Do you remember those bears that kept growling about rising unemployment numbers in the spring and summer? Better-than-forecast September jobs data finally silenced them. But even worse reports will come in the coming months and they will come back.
They would also be wrong. Frequently. Season after season.
This is because not only unemployment but also job growth are, very simply, always lagging indicators. They are useless as recession or stock market predictors – except for the fact that widespread, misplaced fear of them in markets is bullish (false factored fear is always bullish).
It seems intuitively correct that rising unemployment should lead to a recession. Job loss is often personal. We can imagine all the pain and cuts required. Since consumer spending accounts for 68% of US GDP, job cuts should lead to a recession in the economy. Correct?
no way. History shows consumer spending to be surprisingly stable – even during truly miserable recessions. During the deep recession of 2007–2009, “personal consumption expenditure” – the broadest measure – fell only 4.1% from peak to trough. During the 2001 recession, they generally Rose (Outside of September’s 9/11-related monthly decline of 1.6%).
Recently unemployed people may skimp on luxuries. But the vast majority of consumer spending is essential, not discretionary. Shoppers work very hard to afford groceries, mostly to pay their rent (or mortgage) and utilities. Spending rarely booms or falls, whether hiring rises or falls.
To see this, think like a CEO. When a recession begins to affect sales, executives cut costs. They cut inventory, reduce bonuses, travel expenses, perks, cancel marketing campaigns, scrap expansion plans. But cutting the workforce? This is a terrible last resort that CEOs hate. Layoffs cause bad press, disrupt firms’ cultures and workers’ lives. And ultimately it is difficult and expensive to replace experienced help as time improves.

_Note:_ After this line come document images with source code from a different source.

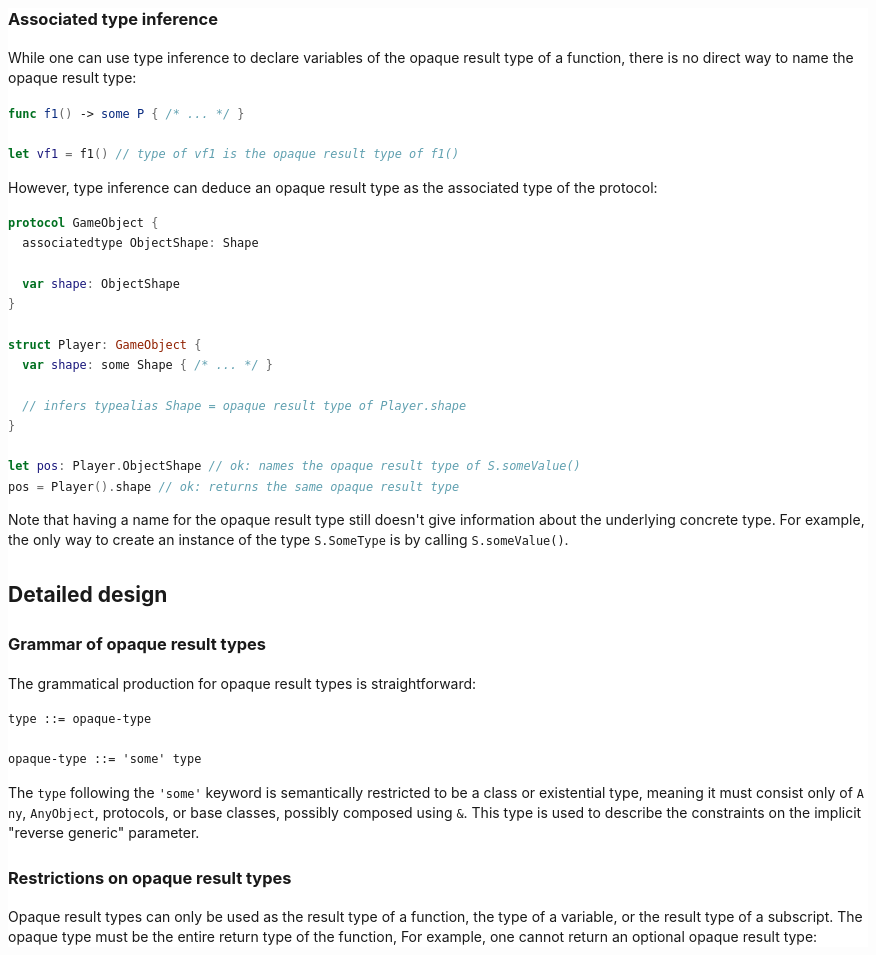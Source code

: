 ### Associated type inference

While one can use type inference to declare variables of the opaque result type of a function, there is no direct way to name the opaque result type:

```swift
func f1() -> some P { /* ... */ }

let vf1 = f1() // type of vf1 is the opaque result type of f1()
```

However, type inference can deduce an opaque result type as the associated type of the protocol:

```swift
protocol GameObject {
  associatedtype ObjectShape: Shape

  var shape: ObjectShape
}

struct Player: GameObject {
  var shape: some Shape { /* ... */ }

  // infers typealias Shape = opaque result type of Player.shape
}

let pos: Player.ObjectShape // ok: names the opaque result type of S.someValue()
pos = Player().shape // ok: returns the same opaque result type
```

Note that having a name for the opaque result type still doesn't give information about the underlying concrete type. For example, the only way to create an instance of the type `S.SomeType` is by calling `S.someValue()`.

## Detailed design

### Grammar of opaque result types

The grammatical production for opaque result types is straightforward:

```
type ::= opaque-type

opaque-type ::= 'some' type
```

The `type` following the `'some'` keyword is semantically restricted to be a class or existential type, meaning it must consist only of `Any`, `AnyObject`, protocols, or base classes, possibly composed using `&`. This type is used to describe the constraints on the implicit "reverse generic" parameter.

### Restrictions on opaque result types

Opaque result types can only be used as the result type of a function, the type of a variable, or the result type of a subscript. The opaque type must be the entire return type of the function, For example, one cannot return an optional opaque result type:
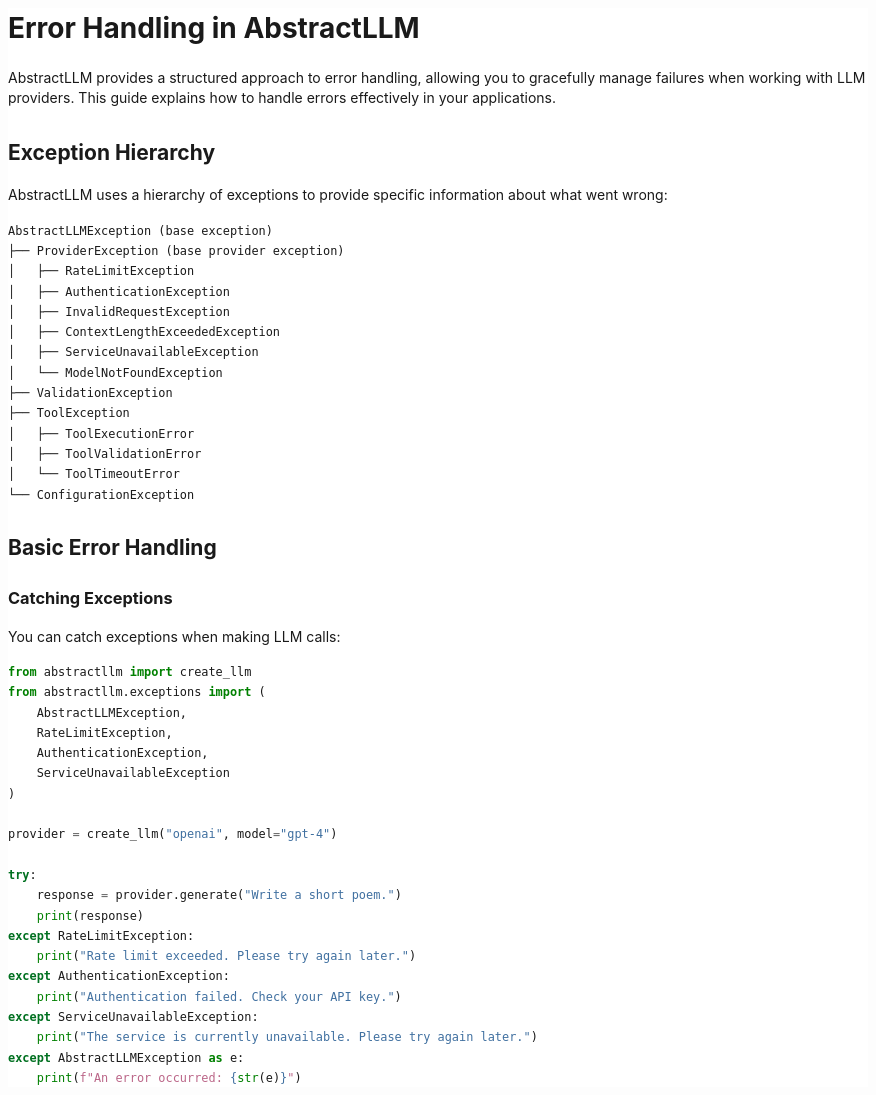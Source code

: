 # Error Handling in AbstractLLM

AbstractLLM provides a structured approach to error handling, allowing you to gracefully manage failures when working with LLM providers. This guide explains how to handle errors effectively in your applications.

## Exception Hierarchy

AbstractLLM uses a hierarchy of exceptions to provide specific information about what went wrong:

```
AbstractLLMException (base exception)
├── ProviderException (base provider exception)
│   ├── RateLimitException
│   ├── AuthenticationException
│   ├── InvalidRequestException
│   ├── ContextLengthExceededException
│   ├── ServiceUnavailableException
│   └── ModelNotFoundException
├── ValidationException
├── ToolException
│   ├── ToolExecutionError
│   ├── ToolValidationError
│   └── ToolTimeoutError
└── ConfigurationException
```

## Basic Error Handling

### Catching Exceptions

You can catch exceptions when making LLM calls:

```python
from abstractllm import create_llm
from abstractllm.exceptions import (
    AbstractLLMException,
    RateLimitException,
    AuthenticationException,
    ServiceUnavailableException
)

provider = create_llm("openai", model="gpt-4")

try:
    response = provider.generate("Write a short poem.")
    print(response)
except RateLimitException:
    print("Rate limit exceeded. Please try again later.")
except AuthenticationException:
    print("Authentication failed. Check your API key.")
except ServiceUnavailableException:
    print("The service is currently unavailable. Please try again later.")
except AbstractLLMException as e:
    print(f"An error occurred: {str(e)}")
```
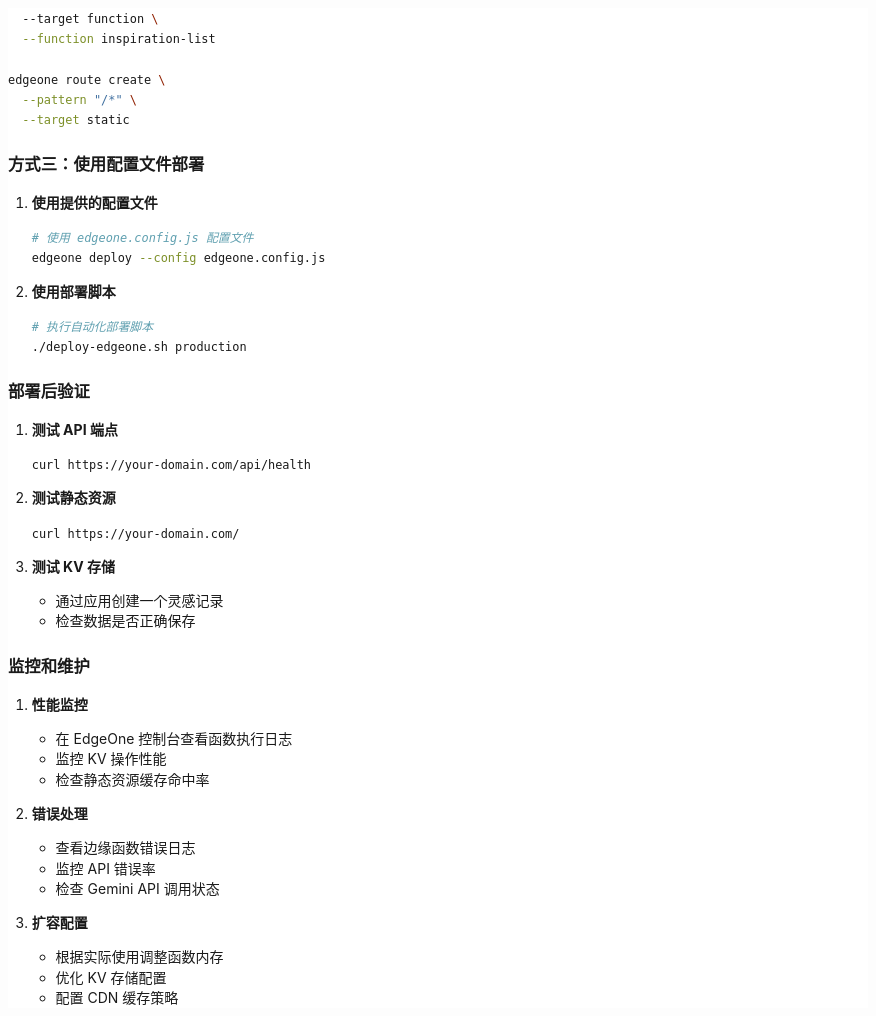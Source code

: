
 ```bash
  --target function \
  --function inspiration-list

edgeone route create \
  --pattern "/*" \
  --target static
```

### 方式三：使用配置文件部署

1. **使用提供的配置文件**
   ```bash
   # 使用 edgeone.config.js 配置文件
   edgeone deploy --config edgeone.config.js
   ```

2. **使用部署脚本**
   ```bash
   # 执行自动化部署脚本
   ./deploy-edgeone.sh production
   ```

### 部署后验证

1. **测试 API 端点**
   ```bash
   curl https://your-domain.com/api/health
   ```

2. **测试静态资源**
   ```bash
   curl https://your-domain.com/
   ```

3. **测试 KV 存储**
   - 通过应用创建一个灵感记录
   - 检查数据是否正确保存

### 监控和维护

1. **性能监控**
   - 在 EdgeOne 控制台查看函数执行日志
   - 监控 KV 操作性能
   - 检查静态资源缓存命中率

2. **错误处理**
   - 查看边缘函数错误日志
   - 监控 API 错误率
   - 检查 Gemini API 调用状态

3. **扩容配置**
   - 根据实际使用调整函数内存
   - 优化 KV 存储配置
   - 配置 CDN 缓存策略
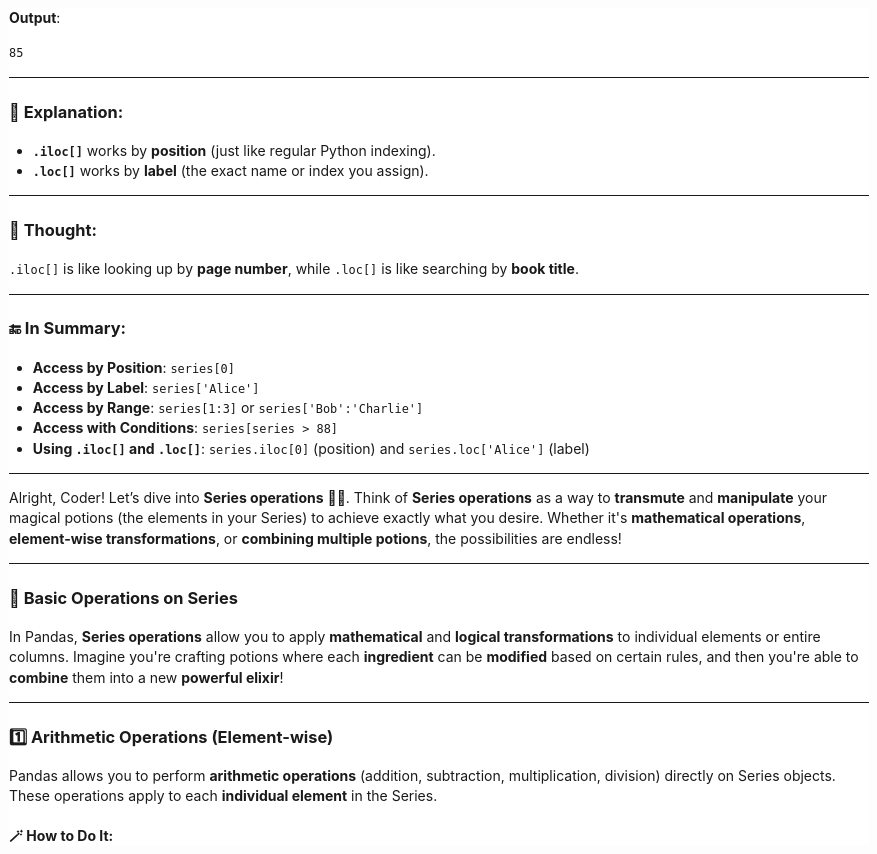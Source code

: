 **Output**:

```
85
```

------

### 🧠 **Explanation**:

- **`.iloc[]`** works by **position** (just like regular Python indexing).
- **`.loc[]`** works by **label** (the exact name or index you assign).

------

### 💭 **Thought**:

`.iloc[]` is like looking up by **page number**, while `.loc[]` is like searching by **book title**.

------

### 🔚 **In Summary**:

- **Access by Position**: `series[0]`
- **Access by Label**: `series['Alice']`
- **Access by Range**: `series[1:3]` or `series['Bob':'Charlie']`
- **Access with Conditions**: `series[series > 88]`
- **Using `.iloc[]` and `.loc[]`**: `series.iloc[0]` (position) and `series.loc['Alice']` (label)

------

Alright, Coder! Let’s dive into **Series operations** 🧙‍♂️. Think of **Series operations** as a way to **transmute** and **manipulate** your magical potions (the elements in your Series) to achieve exactly what you desire. Whether it's **mathematical operations**, **element-wise transformations**, or **combining multiple potions**, the possibilities are endless!

------

### 🌟 **Basic Operations on Series**

In Pandas, **Series operations** allow you to apply **mathematical** and **logical transformations** to individual elements or entire columns. Imagine you're crafting potions where each **ingredient** can be **modified** based on certain rules, and then you're able to **combine** them into a new **powerful elixir**!

------

### 1️⃣ **Arithmetic Operations (Element-wise)**

Pandas allows you to perform **arithmetic operations** (addition, subtraction, multiplication, division) directly on Series objects. These operations apply to each **individual element** in the Series.

#### 🪄 **How to Do It**:
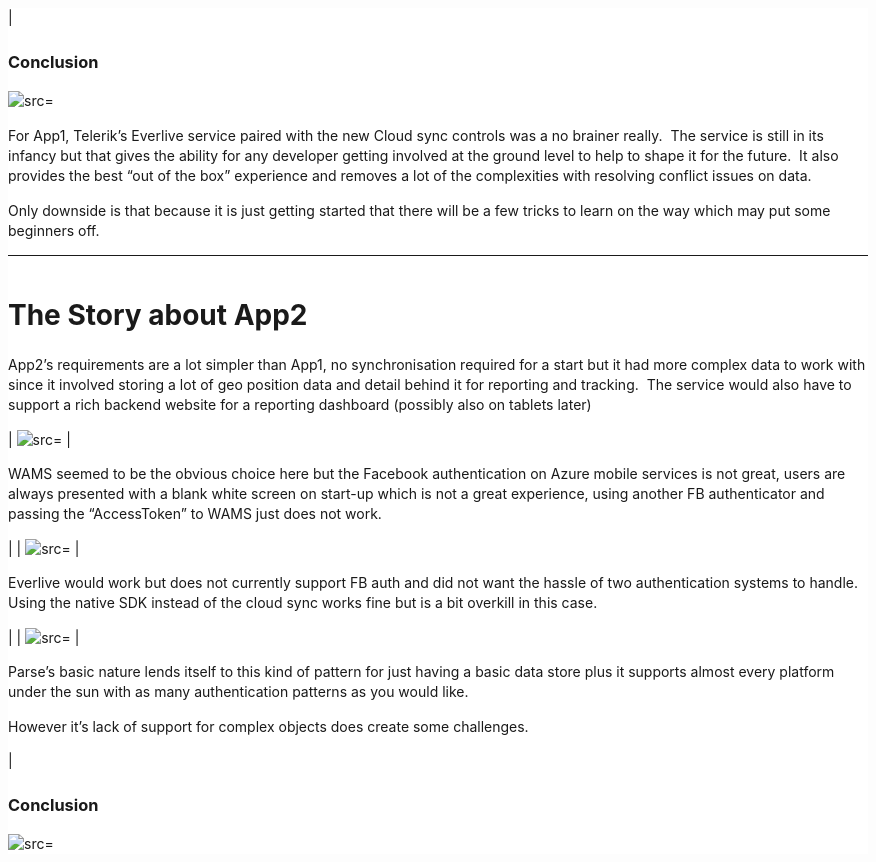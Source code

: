  |

### Conclusion

![src=]()

For App1, Telerik’s Everlive service paired with the new Cloud sync controls was a no brainer really.&nbsp; The service is still in its infancy but that gives the ability for any developer getting involved at the ground level to help to shape it for the future.&nbsp; It also provides the best “out of the box” experience and removes a lot of the complexities with resolving conflict issues on data.

Only downside is that because it is just getting started that there will be a few tricks to learn on the way which may put some beginners off.

* * *

# The Story about App2

App2’s requirements are a lot simpler than App1, no synchronisation required for a start but it had more complex data to work with since it involved storing a lot of geo position data and detail behind it for reporting and tracking.&nbsp; The service would also have to support a rich backend website for a reporting dashboard (possibly also on tablets later)

| ![src=]() | 

WAMS seemed to be the obvious choice here but the Facebook authentication on Azure mobile services is not great, users are always presented with a blank white screen on start-up which is not a great experience, using another FB authenticator and passing the “AccessToken” to WAMS just does not work.

 |
| ![src=]() | 

Everlive would work but does not currently support FB auth and did not want the hassle of two authentication systems to handle.&nbsp; Using the native SDK instead of the cloud sync works fine but is a bit overkill in this case.

 |
| ![src=]() | 

Parse’s basic nature lends itself to this kind of pattern for just having a basic data store plus it supports almost every platform under the sun with as many authentication patterns as you would like.

However it’s lack of support for complex objects does create some challenges.

 |

### Conclusion

![src=]()
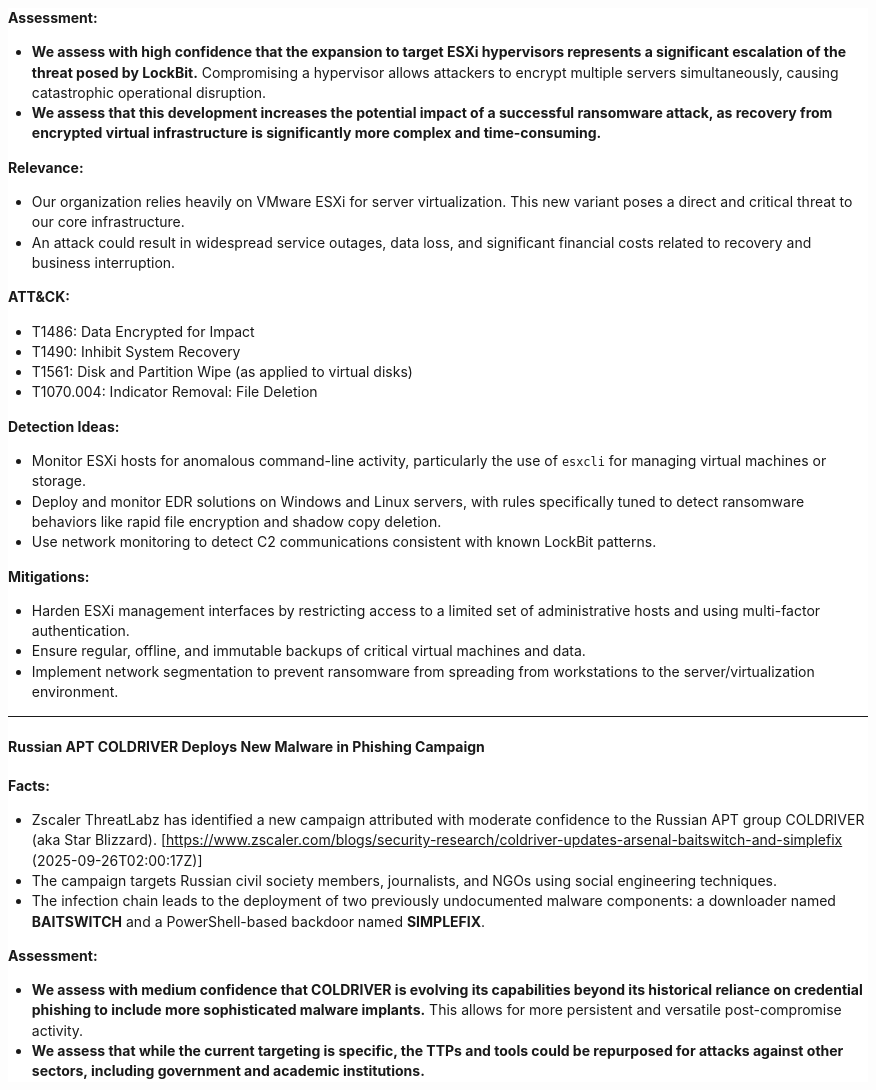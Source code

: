**Assessment:**
- **We assess with high confidence that the expansion to target ESXi hypervisors represents a significant escalation of the threat posed by LockBit.** Compromising a hypervisor allows attackers to encrypt multiple servers simultaneously, causing catastrophic operational disruption.
- **We assess that this development increases the potential impact of a successful ransomware attack, as recovery from encrypted virtual infrastructure is significantly more complex and time-consuming.**

**Relevance:**
- Our organization relies heavily on VMware ESXi for server virtualization. This new variant poses a direct and critical threat to our core infrastructure.
- An attack could result in widespread service outages, data loss, and significant financial costs related to recovery and business interruption.

**ATT&CK:**
- T1486: Data Encrypted for Impact
- T1490: Inhibit System Recovery
- T1561: Disk and Partition Wipe (as applied to virtual disks)
- T1070.004: Indicator Removal: File Deletion

**Detection Ideas:**
- Monitor ESXi hosts for anomalous command-line activity, particularly the use of `esxcli` for managing virtual machines or storage.
- Deploy and monitor EDR solutions on Windows and Linux servers, with rules specifically tuned to detect ransomware behaviors like rapid file encryption and shadow copy deletion.
- Use network monitoring to detect C2 communications consistent with known LockBit patterns.

**Mitigations:**
- Harden ESXi management interfaces by restricting access to a limited set of administrative hosts and using multi-factor authentication.
- Ensure regular, offline, and immutable backups of critical virtual machines and data.
- Implement network segmentation to prevent ransomware from spreading from workstations to the server/virtualization environment.

---

#### Russian APT COLDRIVER Deploys New Malware in Phishing Campaign

**Facts:**
- Zscaler ThreatLabz has identified a new campaign attributed with moderate confidence to the Russian APT group COLDRIVER (aka Star Blizzard). [https://www.zscaler.com/blogs/security-research/coldriver-updates-arsenal-baitswitch-and-simplefix (2025-09-26T02:00:17Z)]
- The campaign targets Russian civil society members, journalists, and NGOs using social engineering techniques.
- The infection chain leads to the deployment of two previously undocumented malware components: a downloader named **BAITSWITCH** and a PowerShell-based backdoor named **SIMPLEFIX**.

**Assessment:**
- **We assess with medium confidence that COLDRIVER is evolving its capabilities beyond its historical reliance on credential phishing to include more sophisticated malware implants.** This allows for more persistent and versatile post-compromise activity.
- **We assess that while the current targeting is specific, the TTPs and tools could be repurposed for attacks against other sectors, including government and academic institutions.**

Similarly, companies never hire when business first improves. They want consistent sales profits, lest they be hit by a false dawn. The myth of the mythical “jobless recovery” that is common in early economic reforms consistently misunderstands this. Jobs follow growth, not always lead it.
Example? While the 2007–2009 recession officially ended in June 2009, unemployment peaked at 10% later in October. Yet it fell only because discouraged workers stopped looking for work, so technically they weren’t counted as unemployed (that’s how it’s calculated). Salary payments did not reduce until February 2010.
By the time unemployment peaked, the S&P 500 was already up 55.3%. When did payroll growth resume? 66.8%! By September 2011, unemployment remained above 9%, yet stocks continued climbing all the way.
Similarly, after the recession of March–November 2001, the unemployment rate peaked 17 months later in June 2003. The salary was not reduced till August. By then, the bull market was taking hold – and the recession was a distant memory.
Even in the flash of 2020, the lockdown-induced economic contraction, stocks bottomed in March, unemployment peaked in April and net hiring resumed in May.
Stock first. Economy ahead. Jobs last. Always.
Jobs data tell you where the economy was, not where it is going. We don’t need us to tell you that we’ve been to some strange places in recent years. Yes, I mean Covid. The lockdown wreaked economic havoc – and on the metrics used to measure it. Which also includes employment.
As of September, more than half of the 0.4 percentage point increase in the unemployment rate in 2024 stems from the growing workforce – No Layoffs – The return of massive numbers of people who left the labor force amid the emotionally depressing Covid chaos. Hiring has increased, but so has the workforce. The same is true for rising unemployment in much of Europe, Canada and beyond.
Yes, hiring has slowed since the rapid growth of 2021 and 2022 — back to normal, pre-pandemic rates. Consider 2009 – 2020. After payrolls bottomed in the mid-2010s, year-over-year growth rose between 1.2% and 2.3%. September’s 1.5% compared to a year ago is right around the corner.
We are struggling to recognize the return to normalcy in job data post Covid. But there is nothing to be afraid or happy about. The jobs data simply lags behind.
Ken Fisher is the Founder and Executive Chairman of Fisher Investments, a four-time New York Times bestselling author, and a regular columnist in 21 countries globally.